On Friday I asked whether the killing of Osama bin Laden had altered the political landscape. Larry 3435 argued, with much vigor, that nothing has really changed:

Nothing will change because this, like everything Obama does, is a random lurch in a random direction. There will be no follow-through; no bold new direction. Why? Simply put, because Obama is a Chicago alderman who stumbled into the Oval Office. It is not a case of the emperor having no clothes, because everyone knew that the emperor had no clothes except the emperor himself. Chauncey Gardiner is a much better metaphor, but even that is not perfect because Chauncey Gardiner did not believe, or even understand, his own hype. At the end of the day, I think Obama is a Jackson Pollock painting — random ribbons of paint thrown at a canvas and widely acclaimed as great art. Obama has neither the exceptional intellect of Clinton or Nixon, nor the principled vision of Reagan or G.W. Bush.

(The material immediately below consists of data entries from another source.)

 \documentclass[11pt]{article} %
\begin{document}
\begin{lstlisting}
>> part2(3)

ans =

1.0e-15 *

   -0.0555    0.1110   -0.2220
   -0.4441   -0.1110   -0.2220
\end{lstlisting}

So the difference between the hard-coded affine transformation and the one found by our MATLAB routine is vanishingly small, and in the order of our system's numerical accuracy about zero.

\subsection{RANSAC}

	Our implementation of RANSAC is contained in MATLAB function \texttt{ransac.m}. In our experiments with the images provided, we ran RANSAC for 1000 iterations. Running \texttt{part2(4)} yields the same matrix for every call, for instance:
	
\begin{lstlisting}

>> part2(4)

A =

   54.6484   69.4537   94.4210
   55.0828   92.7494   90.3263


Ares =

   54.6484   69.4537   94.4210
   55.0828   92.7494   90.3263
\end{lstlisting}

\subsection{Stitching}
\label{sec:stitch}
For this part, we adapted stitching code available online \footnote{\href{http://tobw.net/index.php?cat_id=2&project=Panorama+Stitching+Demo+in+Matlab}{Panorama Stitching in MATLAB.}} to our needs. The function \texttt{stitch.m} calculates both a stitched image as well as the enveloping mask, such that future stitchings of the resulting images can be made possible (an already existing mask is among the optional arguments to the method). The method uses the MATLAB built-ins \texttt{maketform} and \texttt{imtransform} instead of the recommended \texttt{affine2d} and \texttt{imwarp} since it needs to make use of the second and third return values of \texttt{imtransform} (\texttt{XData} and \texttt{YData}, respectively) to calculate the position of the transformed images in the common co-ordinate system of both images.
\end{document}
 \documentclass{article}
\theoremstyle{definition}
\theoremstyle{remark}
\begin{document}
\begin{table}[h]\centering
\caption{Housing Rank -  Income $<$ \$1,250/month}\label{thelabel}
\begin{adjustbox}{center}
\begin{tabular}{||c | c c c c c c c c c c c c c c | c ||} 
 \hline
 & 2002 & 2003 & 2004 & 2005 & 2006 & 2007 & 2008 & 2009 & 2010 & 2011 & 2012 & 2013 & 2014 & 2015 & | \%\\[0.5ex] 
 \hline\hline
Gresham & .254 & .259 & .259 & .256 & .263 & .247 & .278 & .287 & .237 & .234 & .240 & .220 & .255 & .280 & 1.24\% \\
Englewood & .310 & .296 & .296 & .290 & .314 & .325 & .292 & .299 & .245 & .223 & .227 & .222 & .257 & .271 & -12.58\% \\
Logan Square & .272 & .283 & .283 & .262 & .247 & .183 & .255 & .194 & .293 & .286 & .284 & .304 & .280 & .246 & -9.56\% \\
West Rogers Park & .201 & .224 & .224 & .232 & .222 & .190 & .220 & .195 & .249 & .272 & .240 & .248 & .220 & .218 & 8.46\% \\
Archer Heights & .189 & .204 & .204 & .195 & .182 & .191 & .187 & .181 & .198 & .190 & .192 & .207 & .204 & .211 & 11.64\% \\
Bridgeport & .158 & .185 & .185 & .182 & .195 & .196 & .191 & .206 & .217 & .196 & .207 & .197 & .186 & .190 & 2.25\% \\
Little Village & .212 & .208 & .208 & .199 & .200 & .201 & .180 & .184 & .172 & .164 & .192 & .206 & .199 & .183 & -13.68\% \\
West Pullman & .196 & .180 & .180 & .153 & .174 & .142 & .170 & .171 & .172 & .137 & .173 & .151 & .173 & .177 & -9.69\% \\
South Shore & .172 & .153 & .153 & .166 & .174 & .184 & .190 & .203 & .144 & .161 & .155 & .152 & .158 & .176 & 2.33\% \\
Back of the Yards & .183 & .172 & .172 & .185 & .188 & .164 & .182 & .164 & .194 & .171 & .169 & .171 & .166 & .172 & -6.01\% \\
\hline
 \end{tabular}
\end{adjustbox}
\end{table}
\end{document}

In fact, he does not even have the technocratic skills of Johnson or G.H.W. Bush. He is a lightweight who is out of his depth, and there will be no game changers in the Obama presidency because he has no game.

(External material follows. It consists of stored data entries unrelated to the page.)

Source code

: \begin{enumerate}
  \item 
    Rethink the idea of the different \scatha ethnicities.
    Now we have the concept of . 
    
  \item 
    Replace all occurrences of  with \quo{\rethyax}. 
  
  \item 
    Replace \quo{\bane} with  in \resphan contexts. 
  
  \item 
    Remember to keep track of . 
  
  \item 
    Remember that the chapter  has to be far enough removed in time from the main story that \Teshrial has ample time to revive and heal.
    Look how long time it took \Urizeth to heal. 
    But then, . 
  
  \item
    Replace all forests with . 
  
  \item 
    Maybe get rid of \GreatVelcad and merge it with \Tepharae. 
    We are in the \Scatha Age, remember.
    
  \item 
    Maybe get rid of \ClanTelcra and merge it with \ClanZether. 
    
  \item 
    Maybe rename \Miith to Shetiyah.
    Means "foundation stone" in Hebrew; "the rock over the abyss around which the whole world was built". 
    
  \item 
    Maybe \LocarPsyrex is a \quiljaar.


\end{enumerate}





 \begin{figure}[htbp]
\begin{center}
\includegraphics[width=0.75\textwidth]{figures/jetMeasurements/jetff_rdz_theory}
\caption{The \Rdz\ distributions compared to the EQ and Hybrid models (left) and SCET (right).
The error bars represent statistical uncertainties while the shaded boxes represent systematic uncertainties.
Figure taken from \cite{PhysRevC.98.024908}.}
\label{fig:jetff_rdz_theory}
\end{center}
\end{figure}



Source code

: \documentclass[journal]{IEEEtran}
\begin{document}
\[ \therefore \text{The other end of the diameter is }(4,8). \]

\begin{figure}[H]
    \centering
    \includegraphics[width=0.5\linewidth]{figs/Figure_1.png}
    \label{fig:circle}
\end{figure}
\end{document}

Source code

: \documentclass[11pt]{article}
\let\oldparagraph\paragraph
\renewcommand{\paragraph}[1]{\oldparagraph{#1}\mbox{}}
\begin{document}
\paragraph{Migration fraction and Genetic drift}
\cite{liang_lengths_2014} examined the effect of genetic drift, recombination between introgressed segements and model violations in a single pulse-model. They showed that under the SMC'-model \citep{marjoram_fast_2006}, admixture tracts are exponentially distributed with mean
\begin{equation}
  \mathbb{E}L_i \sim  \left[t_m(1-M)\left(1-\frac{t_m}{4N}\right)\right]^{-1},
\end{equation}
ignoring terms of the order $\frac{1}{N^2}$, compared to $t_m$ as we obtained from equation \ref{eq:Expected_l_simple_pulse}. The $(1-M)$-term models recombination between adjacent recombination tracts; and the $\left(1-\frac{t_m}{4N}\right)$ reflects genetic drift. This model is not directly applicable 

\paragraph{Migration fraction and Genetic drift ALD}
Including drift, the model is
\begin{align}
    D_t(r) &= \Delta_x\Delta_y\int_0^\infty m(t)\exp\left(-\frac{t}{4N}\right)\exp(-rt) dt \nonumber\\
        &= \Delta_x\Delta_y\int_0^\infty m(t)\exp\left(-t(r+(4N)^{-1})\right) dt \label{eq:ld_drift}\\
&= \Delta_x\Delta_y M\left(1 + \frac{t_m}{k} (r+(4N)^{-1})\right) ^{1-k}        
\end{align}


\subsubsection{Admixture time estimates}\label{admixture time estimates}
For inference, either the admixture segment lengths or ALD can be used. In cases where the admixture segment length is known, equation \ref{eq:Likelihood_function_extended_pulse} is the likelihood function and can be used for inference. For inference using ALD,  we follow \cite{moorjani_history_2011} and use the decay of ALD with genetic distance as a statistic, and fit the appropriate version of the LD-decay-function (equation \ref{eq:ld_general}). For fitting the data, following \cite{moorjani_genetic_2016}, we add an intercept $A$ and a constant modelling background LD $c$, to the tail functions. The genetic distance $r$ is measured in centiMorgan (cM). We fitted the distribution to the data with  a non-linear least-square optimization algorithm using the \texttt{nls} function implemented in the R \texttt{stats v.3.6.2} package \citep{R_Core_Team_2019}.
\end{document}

Other readers thought a foreign policy shift could be in the offing. Rotomontade writes:

President Obama undoubtedly improved his electoral prospects with bin Laden’s killing. It improves his position with those who have been concerned with his defense policies and instincts. This triumph, while real, will not be large or decisive in the 2012 election and will, to some degree, be contingent on the handling of the wars and any other foreign policy issues that arise between now and the election.

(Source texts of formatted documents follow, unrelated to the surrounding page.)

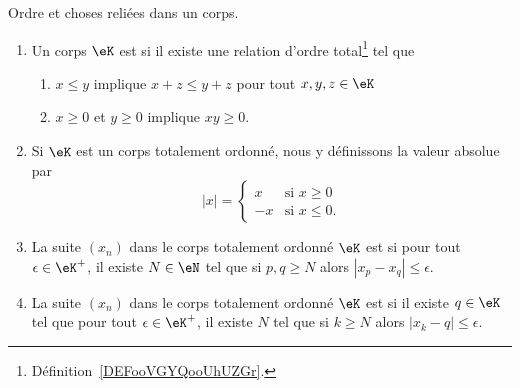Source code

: \begin{definition}      \label{DefKCGBooLRNdJf}
    Ordre et choses reliées dans un corps.
    \begin{enumerate}
        \item \label{ITEMooOOOVooJWwIQr}
            Un corps \( \eK\) est  si il existe une relation d'ordre total\footnote{Définition~\ref{DEFooVGYQooUhUZGr}.} tel que
            \begin{enumerate}
                \item       \label{ITEMooZISJooWNxnBj}
                    \( x\leq y\) implique \( x+z\leq y+z\) pour tout \( x,y,z\in \eK\)
                \item   \label{CONDooBYYDooElXgPO}
                    \( x\geq 0\) et \( y\geq 0\) implique \( xy\geq 0\).
            \end{enumerate}
        \item       \label{ItemooWUGSooRSRvYC}
            Si \( \eK\) est un corps totalement ordonné, nous y définissons la valeur absolue par
            \begin{equation}     
                | x |=\begin{cases}
                    x    &   \text{si }x\geq 0\\
                    -x    &    \text{si } x\leq 0.
                \end{cases}
            \end{equation}
        \item       \label{ItemVXOZooTYpcYN}
    La suite \( (x_n)\) dans le corps totalement ordonné \( \eK\) est  si pour tout \( \epsilon\in \eK^+\), il existe \( N\in \eN\) tel que si \( p,q\geq N\) alors \( | x_p-x_q |\leq \epsilon\).
\item       \label{ITEMooDERQooLmJwFR}
    La suite \( (x_n)\) dans le corps totalement ordonné \( \eK\) est  si il existe \( q\in \eK\) tel que pour tout \( \epsilon\in \eK^+\), il existe \( N\) tel que si \( k\geq N\) alors \( | x_k-q |\leq \epsilon\).


\end{enumerate}
\end{definition}
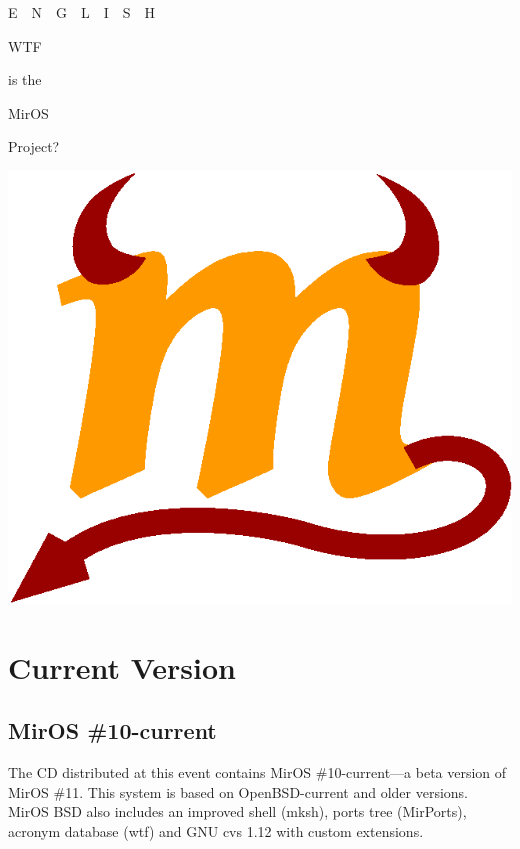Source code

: \documentclass[a4paper,landscape,11pt,notumble]{leaflet}
\begin{document}

\graybox
\begin{center}
{\noindent{}%
\quad E~~N~~G~~L~~I~~S~~H\par}
\vfill

\fontsize{64}{64}\selectfont WTF\par
\fontsize{30}{30}\selectfont is the\par
\fontsize{56}{56}\selectfont MirOS\par
Project?\par

\vfill

\includegraphics[width=0.75\columnwidth]{img/m-color}

\vfill%
\end{center}%
\graybox

\newpage

\section{Current Version}

\subsection{MirOS \#10-current}

The CD distributed at this event contains MirOS \#10-current---a beta version of MirOS \#11. This system is based on OpenBSD-current and older versions. MirOS BSD also includes an improved shell (mksh), ports tree (MirPorts), acronym database (wtf) and GNU cvs 1.12 with custom extensions.
\end{document}
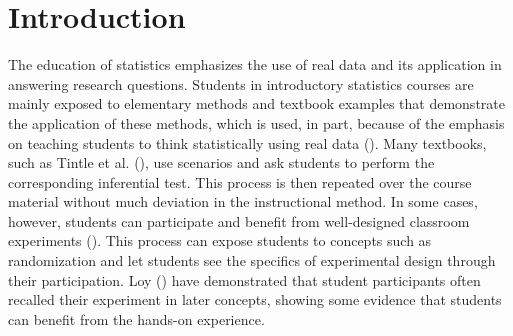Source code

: \documentclass[
  12pt,
]{article}
\begin{document}
\section{Introduction}\label{introduction}

The education of statistics emphasizes the use of real data and its
application in answering research questions. Students in introductory
statistics courses are mainly exposed to elementary methods and textbook
examples that demonstrate the application of these methods, which is
used, in part, because of the emphasis on teaching students to think
statistically using real data (). Many textbooks, such as Tintle et al.
(), use scenarios and ask students to
perform the corresponding inferential test. This process is then
repeated over the course material without much deviation in the
instructional method. In some cases, however, students can participate
and benefit from well-designed classroom experiments
(). This process can expose
students to concepts such as randomization and let students see the
specifics of experimental design through their participation. Loy
() have demonstrated that student
participants often recalled their experiment in later concepts, showing
some evidence that students can benefit from the hands-on experience.
\end{document}
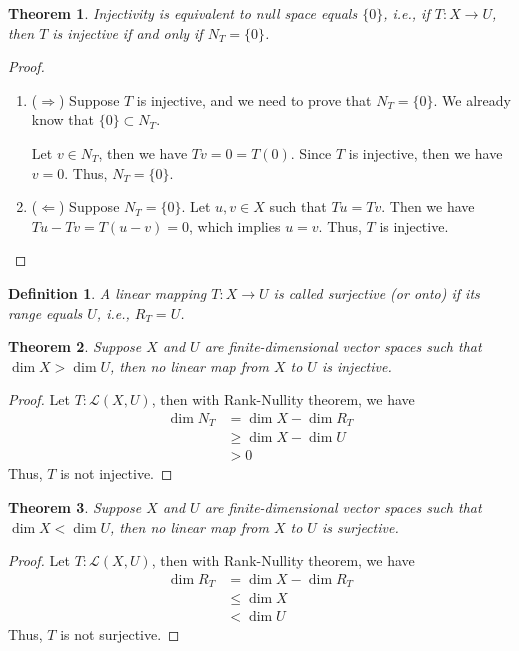 \documentclass[11pt]{book}
\newtheorem{definition}{Definition}[section]
\newtheorem{theorem}{Theorem}[section]
\theoremstyle{definition}
\numberwithin{equation}{subsection}
\begin{document}
\medskip

\begin{theorem}
Injectivity is equivalent to null space equals $\{0\}$, i.e., if $T:X\to U$, then $T$ is injective if and only if $N_T = \{0\}$.
\end{theorem}
\begin{proof}
~\begin{enumerate}[label=(\arabic*)]
    \item ($\Rightarrow$) Suppose $T$ is injective, and we need to prove that $N_T = \{0\}$. We already know that $\{0\}\subset N_T$. 
    
    Let $v\in N_T$, then we have $Tv = 0 = T(0)$. Since $T$ is injective, then we have $v = 0$. Thus, $N_T = \{0\}$.
    \item ($\Leftarrow$) Suppose $N_T = \{0\}$. Let $u,v\in X$ such that $Tu = Tv$. Then we have $Tu - Tv = T(u - v) = 0$, which implies $u = v$. Thus, $T$ is injective.
\end{enumerate}
\end{proof}

\medskip

\begin{definition}
A linear mapping $T:X\to U$ is called surjective (or onto) if its range equals $U$, i.e., $R_T = U$.
\end{definition}

\medskip

\begin{theorem}
Suppose $X$ and $U$ are finite-dimensional vector spaces such that $\dim X > \dim U$, then no linear map from $X$ to $U$ is injective.
\end{theorem}
\begin{proof}
Let $T:\mathscr{L}(X,U)$, then with Rank-Nullity theorem, we have
\begin{align*}
    \dim N_T & = \dim X - \dim R_T \\
    & \geq \dim X - \dim U \\
    & > 0
\end{align*}
Thus, $T$ is not injective.
\end{proof}

\medskip

\begin{theorem}
Suppose $X$ and $U$ are finite-dimensional vector spaces such that $\dim X < \dim U$, then no linear map from $X$ to $U$ is surjective.
\end{theorem}
\begin{proof}
Let $T:\mathscr{L}(X,U)$, then with Rank-Nullity theorem, we have
\begin{align*}
    \dim R_T & = \dim X - \dim R_T \\
    & \leq \dim X \\
    & < \dim U
\end{align*}
Thus, $T$ is not surjective.
\end{proof}
\end{document}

On this I am with readers such as DonMega who argue that bin Laden’s death doesn’t represent a tetonic shift:

From a political perspective, there has been one notable change. The president and his party now have something positive to talk about. Unfortunately for the president and his party, however, the power of the bin Laden story is ephemeral. Bin Laden’s death does not impact our high unemployment numbers or our low economic growth rates. Bin Laden’s death does not inform who has the better approach to addressing our fiscal crisis. Bin Laden’s death does not establish a proactive geopolitical strategy in place of the reactive tactical approach the president has employed. These are the issues the 2012 election will turn on. As we move further into the election season, the impact of bin Laden’s death will correspondingly diminish.

It does, however, behoove Republicans to make the arguments on both foreign and domestic policy that Obama’s record as a whole doesn’t warrant his reelection.